**YOUR TASK:** Could you give the number of lines in the entries below that contain the word "employees"? Only the number is wanted.

Saved data entries:
##############################
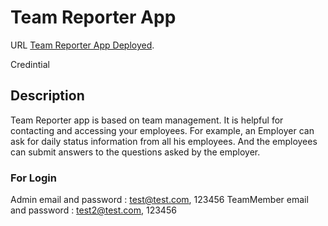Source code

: # Team Reporter App

URL [Team Reporter App Deployed](https://yaseenbhojani.github.io/TeamReporterApp/).

Credintial

## Description

Team Reporter app is based on team management. It is helpful for contacting and accessing your employees. For example, an Employer can ask for daily status
information from all his employees. And the employees can submit answers to the questions asked by the employer.


### For Login

Admin email and password : test@test.com, 123456 
TeamMember email and password : test2@test.com, 123456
##############################
**OUTPUT OF THE EXERCISE:** 2